→ **WHAT IS EXPECTED**: Wherever the line with "void | add_expedition_lockout_by_char_id(int" sits in the listing below, transcribe from it up to and including the line with "get_expedition_by_dz_id(int dz_id) |", exactly, and leave the remaining lines out.

→ **DATA**:
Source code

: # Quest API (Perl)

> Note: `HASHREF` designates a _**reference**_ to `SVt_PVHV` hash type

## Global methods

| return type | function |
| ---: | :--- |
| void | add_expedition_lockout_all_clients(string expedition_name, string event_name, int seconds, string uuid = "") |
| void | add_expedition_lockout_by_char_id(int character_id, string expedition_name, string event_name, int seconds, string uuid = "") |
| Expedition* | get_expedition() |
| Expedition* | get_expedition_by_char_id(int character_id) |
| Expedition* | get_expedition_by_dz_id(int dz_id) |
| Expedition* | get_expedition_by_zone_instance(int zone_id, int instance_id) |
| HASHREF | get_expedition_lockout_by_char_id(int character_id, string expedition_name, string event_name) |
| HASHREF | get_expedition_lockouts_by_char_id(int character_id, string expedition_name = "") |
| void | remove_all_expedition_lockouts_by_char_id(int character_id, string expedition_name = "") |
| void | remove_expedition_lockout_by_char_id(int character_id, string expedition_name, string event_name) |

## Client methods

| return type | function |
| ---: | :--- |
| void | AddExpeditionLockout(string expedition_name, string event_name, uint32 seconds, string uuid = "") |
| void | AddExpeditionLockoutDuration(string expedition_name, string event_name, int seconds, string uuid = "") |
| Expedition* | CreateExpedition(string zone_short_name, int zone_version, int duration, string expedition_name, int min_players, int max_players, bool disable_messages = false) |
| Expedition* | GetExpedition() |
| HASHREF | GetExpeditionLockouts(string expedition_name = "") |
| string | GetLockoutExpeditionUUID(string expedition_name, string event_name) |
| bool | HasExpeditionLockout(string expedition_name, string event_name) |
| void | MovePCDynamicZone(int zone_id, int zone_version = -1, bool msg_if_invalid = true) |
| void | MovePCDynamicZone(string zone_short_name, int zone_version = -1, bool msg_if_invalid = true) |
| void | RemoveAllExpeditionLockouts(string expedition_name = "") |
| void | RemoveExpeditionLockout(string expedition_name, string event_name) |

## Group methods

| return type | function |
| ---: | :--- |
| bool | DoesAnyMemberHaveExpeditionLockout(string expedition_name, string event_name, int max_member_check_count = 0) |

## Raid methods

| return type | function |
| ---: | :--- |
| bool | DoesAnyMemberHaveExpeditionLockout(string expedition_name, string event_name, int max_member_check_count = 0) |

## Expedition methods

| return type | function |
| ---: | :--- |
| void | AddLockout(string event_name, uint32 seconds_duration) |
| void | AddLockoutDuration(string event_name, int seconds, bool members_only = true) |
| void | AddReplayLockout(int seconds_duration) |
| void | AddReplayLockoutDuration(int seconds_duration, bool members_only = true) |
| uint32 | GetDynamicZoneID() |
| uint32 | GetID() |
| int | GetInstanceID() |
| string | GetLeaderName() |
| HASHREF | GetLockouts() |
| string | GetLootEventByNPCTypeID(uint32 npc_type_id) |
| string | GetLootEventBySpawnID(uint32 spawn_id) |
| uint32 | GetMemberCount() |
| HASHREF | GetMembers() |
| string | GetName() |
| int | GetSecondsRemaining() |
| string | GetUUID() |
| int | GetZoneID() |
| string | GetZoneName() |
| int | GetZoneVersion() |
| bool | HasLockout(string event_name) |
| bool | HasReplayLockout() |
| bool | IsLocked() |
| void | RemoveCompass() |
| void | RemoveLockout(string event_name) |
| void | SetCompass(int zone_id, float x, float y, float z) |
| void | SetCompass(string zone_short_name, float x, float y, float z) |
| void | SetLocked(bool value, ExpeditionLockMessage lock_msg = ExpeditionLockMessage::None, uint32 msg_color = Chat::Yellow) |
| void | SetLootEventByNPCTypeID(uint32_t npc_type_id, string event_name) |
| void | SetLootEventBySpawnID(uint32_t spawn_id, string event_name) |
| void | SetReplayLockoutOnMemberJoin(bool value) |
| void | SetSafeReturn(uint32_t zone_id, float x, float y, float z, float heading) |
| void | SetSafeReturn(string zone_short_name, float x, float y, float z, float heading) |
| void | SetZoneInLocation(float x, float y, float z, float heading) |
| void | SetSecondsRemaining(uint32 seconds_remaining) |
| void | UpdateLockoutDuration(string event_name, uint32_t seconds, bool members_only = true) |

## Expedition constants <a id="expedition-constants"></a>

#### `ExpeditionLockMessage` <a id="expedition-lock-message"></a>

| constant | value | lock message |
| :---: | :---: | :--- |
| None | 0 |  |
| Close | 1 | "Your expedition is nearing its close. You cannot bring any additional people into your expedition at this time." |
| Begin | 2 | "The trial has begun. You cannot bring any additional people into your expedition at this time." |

→ **TASK SOLUTION**:
| void | add_expedition_lockout_by_char_id(int character_id, string expedition_name, string event_name, int seconds, string uuid = "") |
| Expedition* | get_expedition() |
| Expedition* | get_expedition_by_char_id(int character_id) |
| Expedition* | get_expedition_by_dz_id(int dz_id) |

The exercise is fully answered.